About this task
In the data below, which lines contain "Identify"? List them by copying each one.

Supplied records
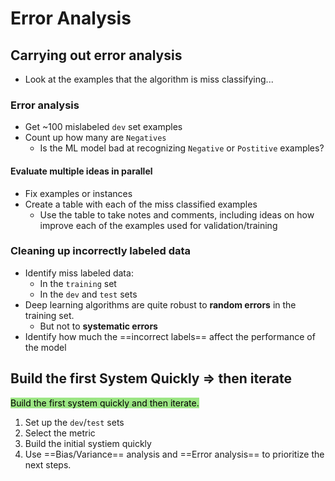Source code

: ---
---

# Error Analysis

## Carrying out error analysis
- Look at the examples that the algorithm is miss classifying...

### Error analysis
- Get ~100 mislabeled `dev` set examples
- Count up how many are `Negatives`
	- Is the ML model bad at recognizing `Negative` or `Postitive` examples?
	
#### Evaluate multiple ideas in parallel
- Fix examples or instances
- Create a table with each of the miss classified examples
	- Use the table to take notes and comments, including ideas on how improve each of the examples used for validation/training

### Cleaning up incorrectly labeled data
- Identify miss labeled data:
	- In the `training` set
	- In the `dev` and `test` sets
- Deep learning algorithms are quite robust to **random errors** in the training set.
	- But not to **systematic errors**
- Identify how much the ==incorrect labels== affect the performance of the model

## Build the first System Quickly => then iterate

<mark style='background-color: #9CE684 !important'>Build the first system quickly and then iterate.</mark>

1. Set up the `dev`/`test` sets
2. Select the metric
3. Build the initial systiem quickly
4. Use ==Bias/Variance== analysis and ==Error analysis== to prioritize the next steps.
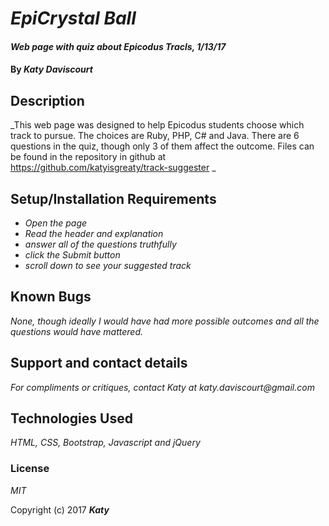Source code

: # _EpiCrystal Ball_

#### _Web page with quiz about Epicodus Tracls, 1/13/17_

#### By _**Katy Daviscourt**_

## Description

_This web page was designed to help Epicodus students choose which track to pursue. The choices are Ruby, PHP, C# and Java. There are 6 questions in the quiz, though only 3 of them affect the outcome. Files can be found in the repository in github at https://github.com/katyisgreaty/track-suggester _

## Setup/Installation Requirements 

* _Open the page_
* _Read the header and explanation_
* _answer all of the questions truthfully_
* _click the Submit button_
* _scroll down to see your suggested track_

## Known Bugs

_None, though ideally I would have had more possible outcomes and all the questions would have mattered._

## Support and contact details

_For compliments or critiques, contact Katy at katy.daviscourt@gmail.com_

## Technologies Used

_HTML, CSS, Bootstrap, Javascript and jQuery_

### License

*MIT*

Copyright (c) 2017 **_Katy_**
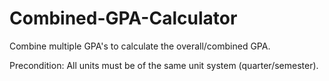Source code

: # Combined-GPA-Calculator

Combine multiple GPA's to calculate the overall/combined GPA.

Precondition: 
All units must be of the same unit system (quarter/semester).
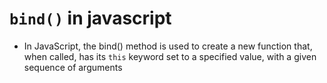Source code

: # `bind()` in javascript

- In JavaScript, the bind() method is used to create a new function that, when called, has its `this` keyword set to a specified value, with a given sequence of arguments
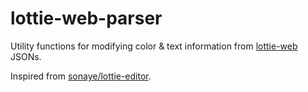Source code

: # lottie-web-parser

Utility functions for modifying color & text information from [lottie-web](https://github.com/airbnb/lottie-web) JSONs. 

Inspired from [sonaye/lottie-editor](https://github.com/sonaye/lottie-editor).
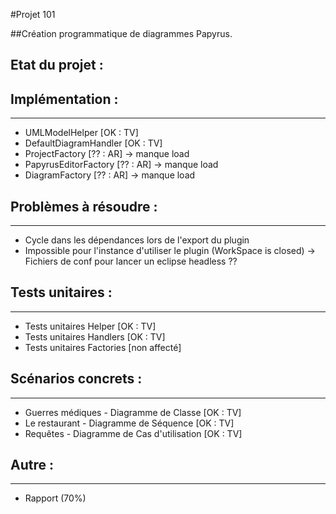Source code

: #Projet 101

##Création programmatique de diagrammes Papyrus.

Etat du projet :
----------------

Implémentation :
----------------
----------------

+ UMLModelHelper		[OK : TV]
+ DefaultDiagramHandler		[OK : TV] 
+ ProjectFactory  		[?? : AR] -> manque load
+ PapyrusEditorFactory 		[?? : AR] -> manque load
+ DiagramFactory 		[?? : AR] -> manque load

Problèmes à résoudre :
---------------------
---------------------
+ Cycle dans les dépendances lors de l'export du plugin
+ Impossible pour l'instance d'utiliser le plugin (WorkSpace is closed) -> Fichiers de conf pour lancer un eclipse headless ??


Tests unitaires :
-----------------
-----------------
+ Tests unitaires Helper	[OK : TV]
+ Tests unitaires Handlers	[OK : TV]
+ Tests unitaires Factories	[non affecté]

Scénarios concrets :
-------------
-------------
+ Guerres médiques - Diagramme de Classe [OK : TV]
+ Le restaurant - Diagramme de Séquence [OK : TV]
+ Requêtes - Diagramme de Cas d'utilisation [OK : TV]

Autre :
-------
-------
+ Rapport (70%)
...
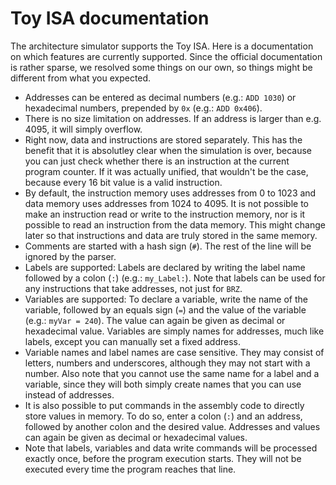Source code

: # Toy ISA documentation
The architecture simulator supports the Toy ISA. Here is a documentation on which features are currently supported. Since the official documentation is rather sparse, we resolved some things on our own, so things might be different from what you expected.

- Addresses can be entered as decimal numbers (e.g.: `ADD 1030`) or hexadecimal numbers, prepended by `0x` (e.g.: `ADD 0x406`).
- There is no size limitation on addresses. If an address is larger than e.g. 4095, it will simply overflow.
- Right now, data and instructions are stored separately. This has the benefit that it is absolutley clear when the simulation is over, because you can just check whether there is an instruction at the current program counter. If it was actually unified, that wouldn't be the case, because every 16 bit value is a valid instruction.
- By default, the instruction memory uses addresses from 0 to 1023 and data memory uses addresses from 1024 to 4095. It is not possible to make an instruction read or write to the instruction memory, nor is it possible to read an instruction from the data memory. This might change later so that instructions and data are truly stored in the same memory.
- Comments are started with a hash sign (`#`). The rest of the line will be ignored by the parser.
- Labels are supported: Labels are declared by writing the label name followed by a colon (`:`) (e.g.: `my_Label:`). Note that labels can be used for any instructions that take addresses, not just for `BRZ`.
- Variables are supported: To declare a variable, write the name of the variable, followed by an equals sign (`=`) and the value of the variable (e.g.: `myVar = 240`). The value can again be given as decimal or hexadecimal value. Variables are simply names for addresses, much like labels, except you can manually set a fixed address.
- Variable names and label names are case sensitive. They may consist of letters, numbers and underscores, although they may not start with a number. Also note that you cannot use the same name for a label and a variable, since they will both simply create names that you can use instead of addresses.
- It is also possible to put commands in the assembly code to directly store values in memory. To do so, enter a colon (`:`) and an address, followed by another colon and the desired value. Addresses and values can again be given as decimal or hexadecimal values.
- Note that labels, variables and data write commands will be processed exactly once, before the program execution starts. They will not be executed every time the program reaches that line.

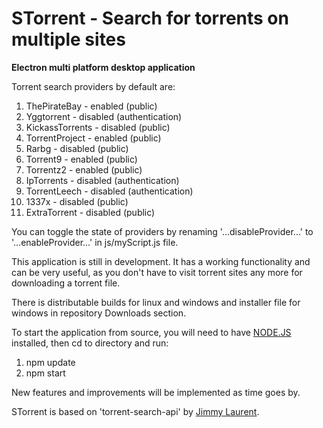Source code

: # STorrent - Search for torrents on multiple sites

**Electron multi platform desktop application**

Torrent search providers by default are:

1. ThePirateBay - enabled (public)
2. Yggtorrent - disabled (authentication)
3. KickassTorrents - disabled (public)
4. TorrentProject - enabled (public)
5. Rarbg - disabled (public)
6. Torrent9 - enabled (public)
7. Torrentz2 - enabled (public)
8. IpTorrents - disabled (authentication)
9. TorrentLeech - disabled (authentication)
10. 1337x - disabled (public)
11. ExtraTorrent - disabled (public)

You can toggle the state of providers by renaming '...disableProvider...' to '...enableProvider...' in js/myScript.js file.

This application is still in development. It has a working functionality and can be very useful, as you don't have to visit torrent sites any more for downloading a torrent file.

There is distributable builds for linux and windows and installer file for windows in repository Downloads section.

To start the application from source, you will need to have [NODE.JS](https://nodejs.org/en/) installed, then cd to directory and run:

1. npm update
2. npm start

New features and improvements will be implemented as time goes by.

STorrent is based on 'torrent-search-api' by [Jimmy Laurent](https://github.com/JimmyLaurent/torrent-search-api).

Solved exercise
- Identify miss labeled data:
- Identify how much the ==incorrect labels== affect the performance of the model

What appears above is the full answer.